As shown in Table 1, when the polishing compositions of Examples 1 to 14 were used, silicon nitride could be polished at a polishing rate exceeding 30 nm / min. In contrast, in the case of the polishing compositions of Comparative Examples 1 to 3 that do not contain colloidal silica immobilized with an organic acid, and those that contain colloidal silica immobilized with sulfonic acid, the pH is higher than 6. In the case of the polishing composition of Example 4, the value obtained for the polishing rate of silicon nitride was low. Further, in the case of the polishing composition of Comparative Example 5 which did not contain colloidal silica, silicon nitride could not be polished at all.

Next, technical ideas that can be grasped from the above-described embodiments, modified examples, and examples will be described below.
In the polishing composition, the colloidal silica in which the organic acid is immobilized is obtained by fixing a sulfonic acid obtained by oxidizing a thiol group after coupling a silane coupling agent having a thiol group to the colloidal silica.
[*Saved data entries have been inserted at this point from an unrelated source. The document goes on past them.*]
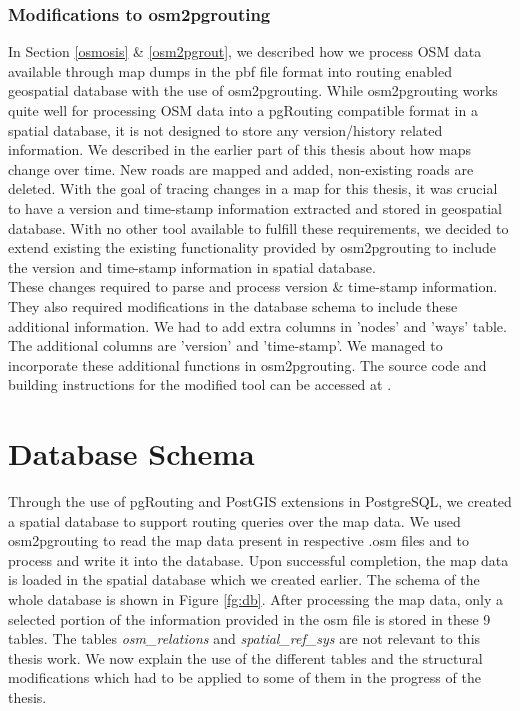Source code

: \subsubsection{Modifications to osm2pgrouting} \label{modifications}
In Section \ref{osmosis} \& \ref{osm2pgrout}, we described how we process OSM data available through map dumps in the pbf file format into routing enabled geospatial database with the use of osm2pgrouting. While osm2pgrouting works quite well for processing OSM data into a pgRouting compatible format in a spatial database, it is not designed to store any version/history related information. We described in the earlier part of this thesis about how maps change over time. New roads are mapped and added, non-existing roads are deleted. With the goal of tracing changes in a map for this thesis, it was crucial to have a version and time-stamp information extracted and stored in geospatial database. With no other tool available to fulfill these requirements, we decided to extend existing the existing functionality provided by osm2pgrouting to include the version and time-stamp information in spatial database. \\

These changes required to parse and process version \& time-stamp information. They also required modifications in the database schema to include these additional information. We had to add extra columns in 'nodes' and 'ways' table. The additional columns are 'version' and 'time-stamp'. We managed to incorporate these additional functions in osm2pgrouting. The source code and building instructions for the modified tool can be accessed at \cite{sharma2016}. 
\section{Database Schema}\label{dbschema}
Through the use of pgRouting and PostGIS extensions in PostgreSQL, we created a spatial database to support routing queries over the map data. We used osm2pgrouting to read the map data present in respective .osm files and to process and write it into the database. Upon successful completion, the map data is loaded in the spatial database which we created earlier. The schema of the whole database is shown in Figure \ref{fg:db}. After processing the map data, only a selected portion of the information provided in the osm file is stored in these 9 tables. The tables \textit{osm{\_}relations} and \textit{spatial{\_}ref{\_}sys} are not relevant to this thesis work. We now explain the use of the different tables and the structural modifications which had to be applied to some of them in the progress of the thesis.

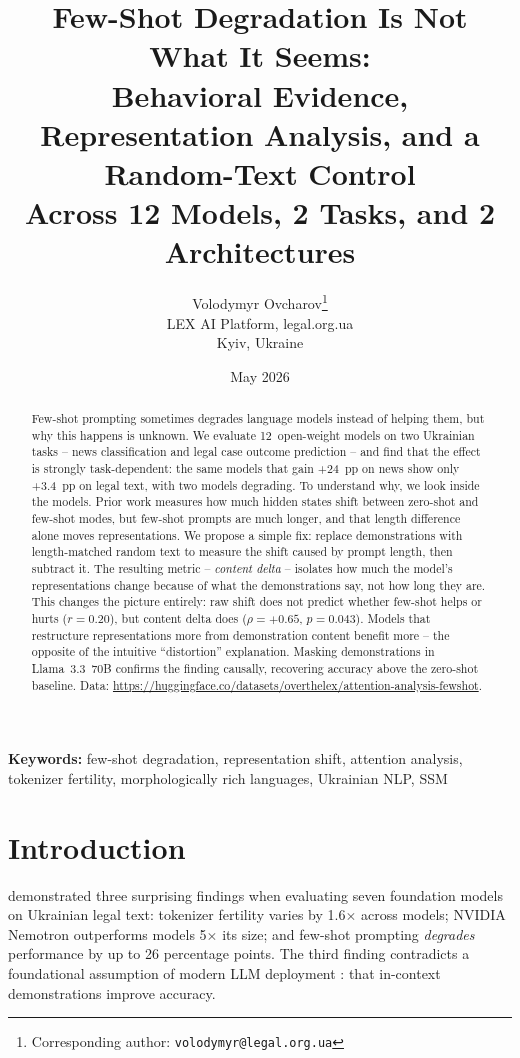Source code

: \documentclass[11pt,a4paper]{article}
\title{Few-Shot Degradation Is Not What It Seems:\\
Behavioral Evidence, Representation Analysis, and a Random-Text Control\\
Across 12 Models, 2 Tasks, and 2 Architectures}
\author{
  Volodymyr Ovcharov\thanks{Corresponding author: \texttt{volodymyr@legal.org.ua}} \\
  LEX AI Platform, legal.org.ua \\
  Kyiv, Ukraine
}
\date{May 2026}
\begin{document}
\maketitle

\begin{abstract}
Few-shot prompting sometimes degrades language models instead of helping them, but why this happens is unknown. We evaluate 12~open-weight models on two Ukrainian tasks -- news classification and legal case outcome prediction -- and find that the effect is strongly task-dependent: the same models that gain +24~pp on news show only +3.4~pp on legal text, with two models degrading. To understand why, we look inside the models. Prior work measures how much hidden states shift between zero-shot and few-shot modes, but few-shot prompts are much longer, and that length difference alone moves representations. We propose a simple fix: replace demonstrations with length-matched random text to measure the shift caused by prompt length, then subtract it. The resulting metric -- \emph{content delta} -- isolates how much the model's representations change because of what the demonstrations say, not how long they are. This changes the picture entirely: raw shift does not predict whether few-shot helps or hurts ($r = 0.20$), but content delta does ($\rho = +0.65$, $p = 0.043$). Models that restructure representations more from demonstration content benefit more -- the opposite of the intuitive ``distortion'' explanation. Masking demonstrations in Llama~3.3~70B confirms the finding causally, recovering accuracy above the zero-shot baseline. Data: \url{https://huggingface.co/datasets/overthelex/attention-analysis-fewshot}.
\end{abstract}

\noindent\textbf{Keywords:} few-shot degradation, representation shift, attention analysis, tokenizer fertility, morphologically rich languages, Ukrainian NLP, SSM


\section{Introduction}

\citet{ovcharov2026tokenizer} demonstrated three surprising findings when evaluating seven foundation models on Ukrainian legal text: tokenizer fertility varies by 1.6$\times$ across models; NVIDIA Nemotron outperforms models 5$\times$ its size; and few-shot prompting \emph{degrades} performance by up to 26 percentage points. The third finding contradicts a foundational assumption of modern LLM deployment \citep{brown2020language}: that in-context demonstrations improve accuracy.
\end{document}
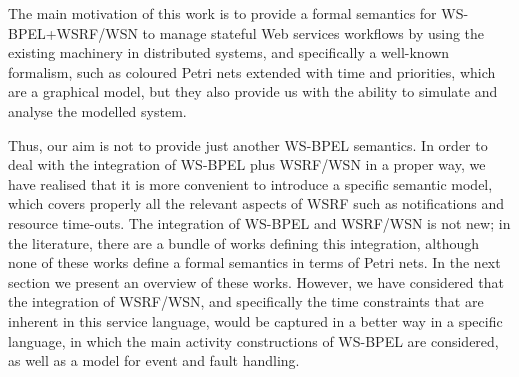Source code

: The main motivation of this work is to provide a formal 
semantics for WS-BPEL+WSRF/WSN to manage stateful Web services workflows 
by using the existing machinery in distributed systems,
and specifically a well-known formalism, such as coloured
Petri nets extended with time and priorities, which are a graphical model, but they also
provide us with the ability to simulate and analyse the modelled
system.

Thus, our aim is not to provide just another WS-BPEL semantics. 
In order to deal with the integration of WS-BPEL plus WSRF/WSN in a proper way, 
we have realised that it is more convenient 
to introduce a specific semantic model, which  covers 
properly all the relevant aspects of WSRF such as notifications and 
resource time-outs. 
The integration of WS-BPEL and WSRF/WSN is not new; in the literature, 
there are a bundle of works defining this integration, although 
none of these works define a formal semantics in terms of Petri
nets. In the next section we present an overview
of these works. 
However, we have considered that the integration of WSRF/WSN, and specifically the
time constraints that are inherent in this service language, would be captured
in a better way in a specific language, in which the main activity constructions
of WS-BPEL are considered, as well as a model for event and fault handling. 


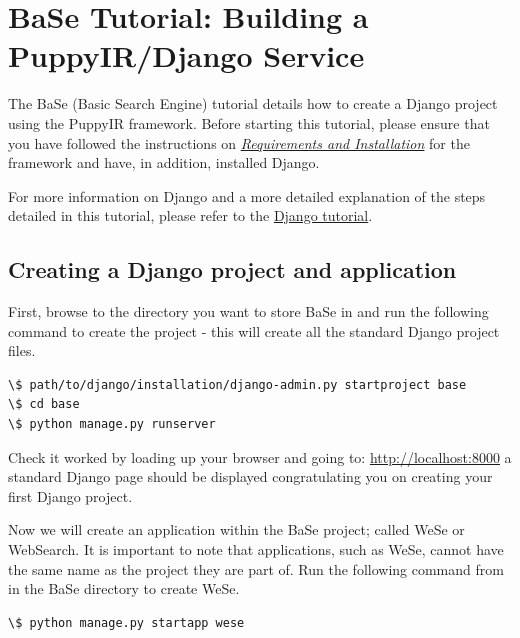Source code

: \documentclass[letterpaper,10pt,english]{sphinxmanual}
\begin{document}
\section{BaSe Tutorial: Building a PuppyIR/Django Service}
\label{django-service:building-a-puppyir-django-service}\label{django-service::doc}\label{django-service:base-tutorial-building-a-puppyir-django-service}
The BaSe (Basic Search Engine) tutorial details how to create a Django project using the PuppyIR framework. Before starting this tutorial, please ensure that you have followed the instructions on {\hyperref[installation:requirements-and-installation]{\emph{Requirements and Installation}}} for the framework and have, in addition, installed Django.

For more information on Django and a more detailed explanation of the steps detailed in this tutorial, please refer to the \href{https://docs.djangoproject.com/en/1.3/intro/tutorial01/}{Django tutorial}.


\subsection{Creating a Django project and application}
\label{django-service:creating-a-django-project-and-application}
First, browse to the directory you want to store BaSe in and run the following command to create the project - this will create all the standard Django project files.

\begin{Verbatim}[commandchars=\\\{\}]
\$ path/to/django/installation/django-admin.py startproject base
\$ cd base
\$ python manage.py runserver
\end{Verbatim}

Check it worked by loading up your browser and going to: \href{http://localhost:8000}{http://localhost:8000} a standard Django page should be displayed congratulating you on creating your first Django project.

Now we will create an application within the BaSe project; called WeSe or WebSearch. It is important to note that applications, such as WeSe, cannot have the same name as the project they are part of. Run the following command from in the BaSe directory to create WeSe.

\begin{Verbatim}[commandchars=\\\{\}]
\$ python manage.py startapp wese
\end{Verbatim}
\end{document}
Colloidal silica.

Claims (7)

A polishing composition for use in polishing a polishing object containing a material having a positive zeta potential at a pH of 6 or less,
A polishing composition comprising colloidal silica having a pH of 6 or less, immobilizing sulfonic acid, and having a negative zeta potential on the surface.   The polishing composition according to claim 1, wherein the polishing object is silicon nitride.   Furthermore, the polishing composition according to claim 2, wherein the polishing object contains polycrystalline silicon.   The polishing composition according to claim 3, wherein a ratio of a polishing rate of silicon nitride to a polishing rate of the polycrystalline silicon is 2 or more.   Polishing composition as described in any one of Claims 1-4 whose pH of the said polishing composition is 4 or less.   The polishing composition according to claim 1, wherein the polishing object does not include a metal film.   A polishing method for polishing an object to be polished containing a material having a positive zeta potential at a pH of 6 or lower using the polishing composition according to claim 1.